Provided entries section start
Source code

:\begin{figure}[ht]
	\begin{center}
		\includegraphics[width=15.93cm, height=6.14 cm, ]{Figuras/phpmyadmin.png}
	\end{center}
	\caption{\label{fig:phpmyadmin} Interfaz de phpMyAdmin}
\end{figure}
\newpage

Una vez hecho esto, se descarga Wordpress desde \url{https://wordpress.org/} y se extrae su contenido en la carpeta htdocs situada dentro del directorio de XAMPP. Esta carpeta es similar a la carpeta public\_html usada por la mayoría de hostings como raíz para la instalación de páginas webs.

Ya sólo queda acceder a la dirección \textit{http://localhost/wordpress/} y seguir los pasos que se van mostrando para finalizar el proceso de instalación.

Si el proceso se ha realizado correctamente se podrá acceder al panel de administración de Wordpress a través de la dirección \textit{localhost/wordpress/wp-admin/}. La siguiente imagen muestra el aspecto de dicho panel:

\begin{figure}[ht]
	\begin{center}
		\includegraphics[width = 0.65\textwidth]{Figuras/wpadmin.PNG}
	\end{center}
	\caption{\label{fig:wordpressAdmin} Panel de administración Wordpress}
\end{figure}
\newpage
Provided entries section end
Provided entries section start
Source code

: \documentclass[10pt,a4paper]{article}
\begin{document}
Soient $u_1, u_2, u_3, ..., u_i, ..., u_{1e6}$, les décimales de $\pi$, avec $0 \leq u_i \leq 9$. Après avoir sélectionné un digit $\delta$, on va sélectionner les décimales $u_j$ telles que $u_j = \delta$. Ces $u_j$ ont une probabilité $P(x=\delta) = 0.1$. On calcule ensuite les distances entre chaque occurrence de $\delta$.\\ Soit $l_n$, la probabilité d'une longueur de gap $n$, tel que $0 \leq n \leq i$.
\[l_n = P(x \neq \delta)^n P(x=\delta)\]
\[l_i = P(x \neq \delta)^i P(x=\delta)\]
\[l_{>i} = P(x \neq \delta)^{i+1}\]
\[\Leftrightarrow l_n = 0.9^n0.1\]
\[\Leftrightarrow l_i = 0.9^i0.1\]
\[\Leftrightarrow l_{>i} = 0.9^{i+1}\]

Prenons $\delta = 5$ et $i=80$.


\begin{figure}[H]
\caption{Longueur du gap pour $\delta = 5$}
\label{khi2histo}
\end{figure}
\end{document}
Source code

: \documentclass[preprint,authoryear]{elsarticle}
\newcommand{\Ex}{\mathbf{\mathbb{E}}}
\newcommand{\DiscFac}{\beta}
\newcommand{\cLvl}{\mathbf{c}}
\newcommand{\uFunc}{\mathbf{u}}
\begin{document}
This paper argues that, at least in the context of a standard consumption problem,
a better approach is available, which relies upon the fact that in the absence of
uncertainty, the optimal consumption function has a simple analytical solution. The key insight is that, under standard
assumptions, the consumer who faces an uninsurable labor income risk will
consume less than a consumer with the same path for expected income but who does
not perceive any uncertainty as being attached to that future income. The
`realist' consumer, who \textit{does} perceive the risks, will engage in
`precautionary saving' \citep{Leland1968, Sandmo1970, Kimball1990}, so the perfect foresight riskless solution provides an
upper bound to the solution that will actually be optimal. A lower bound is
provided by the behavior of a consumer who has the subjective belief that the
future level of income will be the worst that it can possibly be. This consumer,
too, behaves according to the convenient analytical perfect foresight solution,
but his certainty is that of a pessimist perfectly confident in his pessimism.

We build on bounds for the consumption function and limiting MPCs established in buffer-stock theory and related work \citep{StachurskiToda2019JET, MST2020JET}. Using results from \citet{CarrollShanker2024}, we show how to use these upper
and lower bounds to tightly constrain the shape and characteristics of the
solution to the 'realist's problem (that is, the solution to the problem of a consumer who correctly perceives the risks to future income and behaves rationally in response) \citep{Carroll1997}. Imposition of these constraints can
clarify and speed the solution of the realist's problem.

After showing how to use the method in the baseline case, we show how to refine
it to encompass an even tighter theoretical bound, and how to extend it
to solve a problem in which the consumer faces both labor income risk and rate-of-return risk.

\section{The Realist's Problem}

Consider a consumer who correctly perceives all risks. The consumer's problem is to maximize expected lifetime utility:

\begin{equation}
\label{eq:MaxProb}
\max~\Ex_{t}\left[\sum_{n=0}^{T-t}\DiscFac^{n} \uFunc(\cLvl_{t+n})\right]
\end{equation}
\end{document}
Provided entries section end
Provided entries section start
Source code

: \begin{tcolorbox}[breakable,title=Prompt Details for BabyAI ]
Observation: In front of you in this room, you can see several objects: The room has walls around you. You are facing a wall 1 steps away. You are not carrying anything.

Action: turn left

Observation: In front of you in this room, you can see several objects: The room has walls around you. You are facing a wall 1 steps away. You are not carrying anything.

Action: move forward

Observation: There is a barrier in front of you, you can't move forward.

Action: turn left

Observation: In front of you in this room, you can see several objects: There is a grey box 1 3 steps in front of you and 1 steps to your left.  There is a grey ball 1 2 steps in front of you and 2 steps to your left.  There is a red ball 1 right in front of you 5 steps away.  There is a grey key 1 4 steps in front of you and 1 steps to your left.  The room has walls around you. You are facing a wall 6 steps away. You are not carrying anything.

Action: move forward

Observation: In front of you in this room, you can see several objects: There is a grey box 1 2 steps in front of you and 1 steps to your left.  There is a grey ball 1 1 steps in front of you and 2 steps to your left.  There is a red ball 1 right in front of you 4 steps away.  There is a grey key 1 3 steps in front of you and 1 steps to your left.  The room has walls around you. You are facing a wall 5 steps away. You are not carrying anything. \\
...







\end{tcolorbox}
Provided entries section end
▶ [What you have to do] Of the entries above, repeat exactly the lines from the line with "assumptions, the consumer" through the line with "and lower bounds", both of them included.

▶ [Task output]
assumptions, the consumer who faces an uninsurable labor income risk will
consume less than a consumer with the same path for expected income but who does
not perceive any uncertainty as being attached to that future income. The
`realist' consumer, who \textit{does} perceive the risks, will engage in
`precautionary saving' \citep{Leland1968, Sandmo1970, Kimball1990}, so the perfect foresight riskless solution provides an
upper bound to the solution that will actually be optimal. A lower bound is
provided by the behavior of a consumer who has the subjective belief that the
future level of income will be the worst that it can possibly be. This consumer,
too, behaves according to the convenient analytical perfect foresight solution,
but his certainty is that of a pessimist perfectly confident in his pessimism.

We build on bounds for the consumption function and limiting MPCs established in buffer-stock theory and related work \citep{StachurskiToda2019JET, MST2020JET}. Using results from \citet{CarrollShanker2024}, we show how to use these upper
and lower bounds to tightly constrain the shape and characteristics of the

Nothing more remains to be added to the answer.